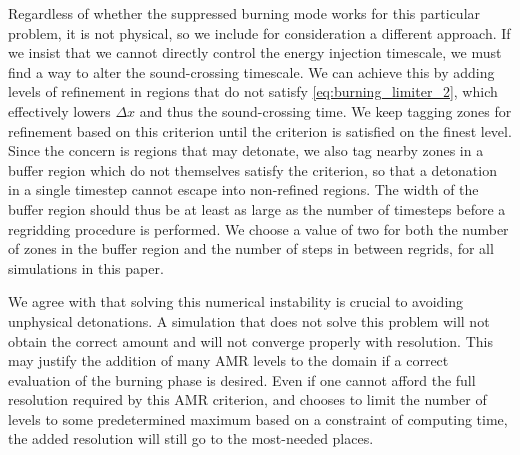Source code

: \documentclass[twocolumn,numberedappendix]{../aastex6}
\begin{document}
Regardless of whether the suppressed burning mode works for this
particular problem, it is not physical, so we include for
consideration a different approach. If we insist that we
cannot directly control the energy injection timescale, we 
must find a way to alter the sound-crossing timescale. 
We can achieve this by adding levels of refinement in 
regions that do not satisfy \autoref{eq:burning_limiter_2},
which effectively lowers $\Delta x$ and thus the
sound-crossing time. We keep tagging zones for refinement
based on this criterion until the criterion is satisfied
on the finest level. Since the concern is regions that 
may detonate, we also tag nearby zones in a buffer region
which do not themselves satisfy the criterion,
so that a detonation in a single timestep cannot 
escape into non-refined regions. The width of the buffer 
region should thus be at least as large as the number of 
timesteps before a regridding procedure is performed.
We choose a value of two for both the number of zones in the 
buffer region and the number of steps in between regrids,
for all simulations in this paper.

We agree with \citet{kushnir:2013} that solving this numerical
instability is crucial to avoiding unphysical detonations.
A simulation that does not solve this problem will not obtain
the correct amount and will not converge properly with resolution.
This may justify the addition of many AMR levels to the domain
if a correct evaluation of the burning phase is desired.
Even if one cannot afford the full resolution required by this
AMR criterion, and chooses to limit the number of levels to some
predetermined maximum based on a constraint of computing time,
the added resolution will still go to the most-needed places.
\end{document}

----------

WHAT YOU NEED TO DO: For the listing above, state the number of lines that contain the word "thus" and nothing more.

WORKED SOLUTION: 2